SOURCE RECORDS
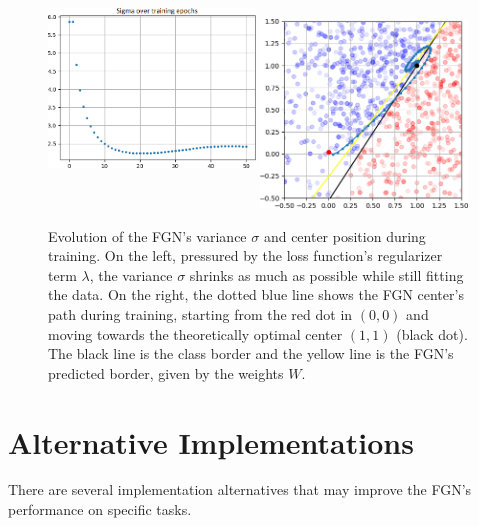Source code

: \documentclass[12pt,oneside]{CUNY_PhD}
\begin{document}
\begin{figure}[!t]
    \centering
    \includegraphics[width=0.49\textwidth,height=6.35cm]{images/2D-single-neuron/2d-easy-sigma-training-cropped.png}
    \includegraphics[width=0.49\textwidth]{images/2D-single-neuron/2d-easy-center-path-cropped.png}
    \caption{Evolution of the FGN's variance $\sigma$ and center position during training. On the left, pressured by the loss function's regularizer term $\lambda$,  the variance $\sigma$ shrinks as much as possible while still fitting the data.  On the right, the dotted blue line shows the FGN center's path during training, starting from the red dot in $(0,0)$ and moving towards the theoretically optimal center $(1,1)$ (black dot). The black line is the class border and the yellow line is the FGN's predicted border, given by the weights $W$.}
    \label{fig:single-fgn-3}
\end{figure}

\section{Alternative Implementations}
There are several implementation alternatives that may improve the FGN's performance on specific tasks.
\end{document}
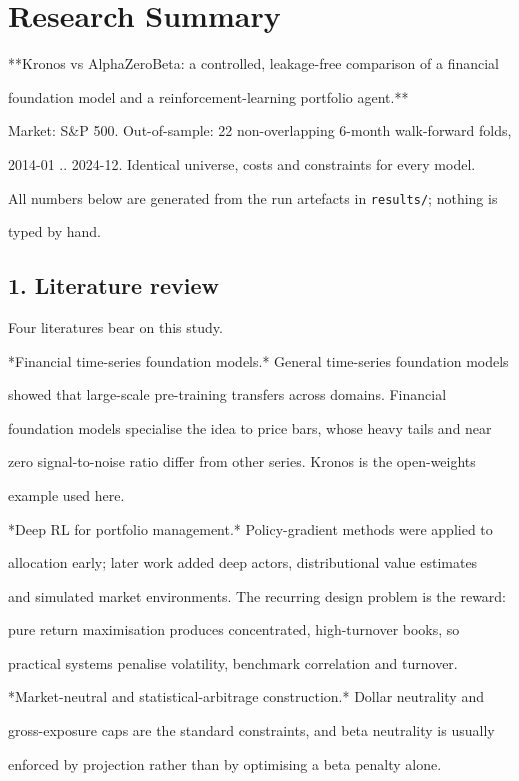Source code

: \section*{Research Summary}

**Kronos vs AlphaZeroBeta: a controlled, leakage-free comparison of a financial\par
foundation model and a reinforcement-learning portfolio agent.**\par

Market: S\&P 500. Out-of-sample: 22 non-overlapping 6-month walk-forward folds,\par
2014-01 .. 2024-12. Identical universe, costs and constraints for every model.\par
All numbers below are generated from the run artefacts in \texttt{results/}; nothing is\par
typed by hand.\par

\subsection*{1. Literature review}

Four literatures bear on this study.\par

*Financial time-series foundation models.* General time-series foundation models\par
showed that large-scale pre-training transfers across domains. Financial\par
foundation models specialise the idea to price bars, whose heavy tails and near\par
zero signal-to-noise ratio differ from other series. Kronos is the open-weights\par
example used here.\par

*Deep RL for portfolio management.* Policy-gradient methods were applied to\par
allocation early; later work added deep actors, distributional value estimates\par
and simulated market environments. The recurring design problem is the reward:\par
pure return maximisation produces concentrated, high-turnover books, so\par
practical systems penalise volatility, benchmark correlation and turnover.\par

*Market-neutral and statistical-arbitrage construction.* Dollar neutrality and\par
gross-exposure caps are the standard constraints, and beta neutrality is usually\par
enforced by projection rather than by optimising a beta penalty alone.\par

--

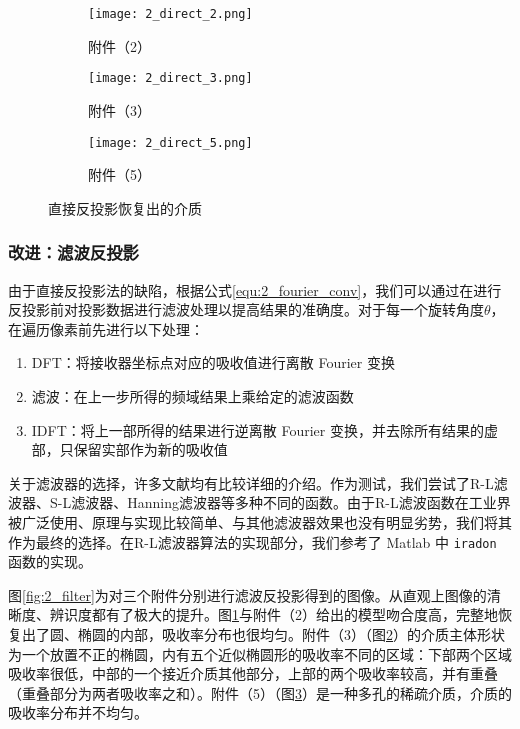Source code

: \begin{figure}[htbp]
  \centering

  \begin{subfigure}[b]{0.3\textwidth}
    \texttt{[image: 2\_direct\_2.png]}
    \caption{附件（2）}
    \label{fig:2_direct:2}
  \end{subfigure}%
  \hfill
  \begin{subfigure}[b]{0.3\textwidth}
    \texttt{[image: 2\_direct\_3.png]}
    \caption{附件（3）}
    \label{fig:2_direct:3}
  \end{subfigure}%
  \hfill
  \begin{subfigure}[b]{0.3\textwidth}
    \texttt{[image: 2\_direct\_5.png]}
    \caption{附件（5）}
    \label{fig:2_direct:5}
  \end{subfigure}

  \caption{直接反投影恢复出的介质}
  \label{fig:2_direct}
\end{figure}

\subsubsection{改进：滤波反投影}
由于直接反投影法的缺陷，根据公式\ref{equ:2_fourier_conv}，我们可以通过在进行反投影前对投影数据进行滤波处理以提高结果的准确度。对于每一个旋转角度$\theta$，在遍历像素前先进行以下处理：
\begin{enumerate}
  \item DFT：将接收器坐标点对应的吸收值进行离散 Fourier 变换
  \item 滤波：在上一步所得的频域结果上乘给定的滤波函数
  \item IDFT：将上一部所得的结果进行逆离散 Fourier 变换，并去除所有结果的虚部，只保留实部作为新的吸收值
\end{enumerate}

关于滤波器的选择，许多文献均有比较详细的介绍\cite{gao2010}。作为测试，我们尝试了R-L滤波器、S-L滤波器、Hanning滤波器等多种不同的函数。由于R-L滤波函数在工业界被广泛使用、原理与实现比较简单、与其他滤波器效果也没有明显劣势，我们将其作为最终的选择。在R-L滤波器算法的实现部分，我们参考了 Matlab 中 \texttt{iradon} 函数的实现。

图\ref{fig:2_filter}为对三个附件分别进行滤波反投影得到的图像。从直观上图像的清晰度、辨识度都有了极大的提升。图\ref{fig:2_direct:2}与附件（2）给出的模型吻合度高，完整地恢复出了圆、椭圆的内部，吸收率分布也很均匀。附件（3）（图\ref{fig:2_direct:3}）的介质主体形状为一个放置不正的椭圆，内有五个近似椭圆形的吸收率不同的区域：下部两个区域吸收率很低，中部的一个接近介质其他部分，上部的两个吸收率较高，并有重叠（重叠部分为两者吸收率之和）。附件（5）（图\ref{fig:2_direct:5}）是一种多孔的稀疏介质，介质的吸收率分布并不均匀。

PROMPT
Copy out, word for word, the part of the entries above that begins at the line with "All numbers below" and ends at the line with "time-series foundation models\par", including both.

SOLUTION TO THIS PROBLEM
All numbers below are generated from the run artefacts in \texttt{results/}; nothing is\par
typed by hand.\par

\subsection*{1. Literature review}

Four literatures bear on this study.\par

*Financial time-series foundation models.* General time-series foundation models\par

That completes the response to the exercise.